= Exercise description =
Gather every line of the entries that includes the word "different".

--------

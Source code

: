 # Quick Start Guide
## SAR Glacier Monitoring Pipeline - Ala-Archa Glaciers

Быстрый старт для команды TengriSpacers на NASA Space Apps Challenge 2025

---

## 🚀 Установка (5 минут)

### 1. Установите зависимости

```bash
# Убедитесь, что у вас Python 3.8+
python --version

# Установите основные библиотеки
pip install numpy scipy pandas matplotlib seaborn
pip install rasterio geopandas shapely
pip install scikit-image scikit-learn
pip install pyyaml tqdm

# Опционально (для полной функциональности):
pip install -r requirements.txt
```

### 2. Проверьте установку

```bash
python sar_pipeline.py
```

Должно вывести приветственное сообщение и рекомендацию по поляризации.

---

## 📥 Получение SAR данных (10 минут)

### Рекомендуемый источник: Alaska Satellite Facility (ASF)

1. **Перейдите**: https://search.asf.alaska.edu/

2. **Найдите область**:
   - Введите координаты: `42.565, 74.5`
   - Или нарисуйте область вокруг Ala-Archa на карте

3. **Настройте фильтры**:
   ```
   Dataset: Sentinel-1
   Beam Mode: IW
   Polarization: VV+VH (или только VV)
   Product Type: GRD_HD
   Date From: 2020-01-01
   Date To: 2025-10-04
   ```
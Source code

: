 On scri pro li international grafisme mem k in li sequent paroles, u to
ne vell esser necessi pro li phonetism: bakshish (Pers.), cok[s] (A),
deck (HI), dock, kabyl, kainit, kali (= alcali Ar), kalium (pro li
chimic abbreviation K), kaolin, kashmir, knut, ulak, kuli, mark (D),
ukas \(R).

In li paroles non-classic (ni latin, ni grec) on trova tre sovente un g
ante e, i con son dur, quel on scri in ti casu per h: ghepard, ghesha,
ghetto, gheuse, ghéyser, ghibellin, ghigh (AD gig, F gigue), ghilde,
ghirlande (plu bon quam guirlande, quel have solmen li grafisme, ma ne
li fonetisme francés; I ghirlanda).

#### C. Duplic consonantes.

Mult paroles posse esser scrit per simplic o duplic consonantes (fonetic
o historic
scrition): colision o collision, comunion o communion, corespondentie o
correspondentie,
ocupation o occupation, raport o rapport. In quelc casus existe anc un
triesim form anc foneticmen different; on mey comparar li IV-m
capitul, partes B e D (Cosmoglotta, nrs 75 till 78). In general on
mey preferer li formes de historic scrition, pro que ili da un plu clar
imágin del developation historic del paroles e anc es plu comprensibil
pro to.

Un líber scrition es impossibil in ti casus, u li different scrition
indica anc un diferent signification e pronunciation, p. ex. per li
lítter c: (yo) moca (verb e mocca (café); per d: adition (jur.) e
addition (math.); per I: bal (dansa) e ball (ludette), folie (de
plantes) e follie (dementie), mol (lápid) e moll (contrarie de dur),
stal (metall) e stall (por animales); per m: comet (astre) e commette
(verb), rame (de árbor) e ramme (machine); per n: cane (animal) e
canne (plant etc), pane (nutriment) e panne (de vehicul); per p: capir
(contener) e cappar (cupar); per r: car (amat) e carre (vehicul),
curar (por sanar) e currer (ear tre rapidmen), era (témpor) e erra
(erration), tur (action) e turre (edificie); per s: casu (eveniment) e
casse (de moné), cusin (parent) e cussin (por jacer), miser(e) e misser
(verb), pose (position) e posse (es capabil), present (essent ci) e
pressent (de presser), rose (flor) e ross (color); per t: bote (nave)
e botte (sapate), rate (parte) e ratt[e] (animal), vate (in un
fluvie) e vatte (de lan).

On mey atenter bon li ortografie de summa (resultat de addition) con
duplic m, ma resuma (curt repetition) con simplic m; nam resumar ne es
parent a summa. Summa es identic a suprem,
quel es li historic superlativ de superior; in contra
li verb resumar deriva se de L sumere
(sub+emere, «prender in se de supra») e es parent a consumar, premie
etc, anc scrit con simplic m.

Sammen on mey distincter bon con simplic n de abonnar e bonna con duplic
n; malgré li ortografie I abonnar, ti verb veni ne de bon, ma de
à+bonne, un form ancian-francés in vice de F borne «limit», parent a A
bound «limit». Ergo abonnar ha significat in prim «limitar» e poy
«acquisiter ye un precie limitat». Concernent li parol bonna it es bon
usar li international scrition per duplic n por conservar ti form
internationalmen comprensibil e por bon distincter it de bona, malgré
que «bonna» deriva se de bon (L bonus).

--------

= Answer for this exercise =
triesim form anc foneticmen different; on mey comparar li IV-m
Un líber scrition es impossibil in ti casus, u li different scrition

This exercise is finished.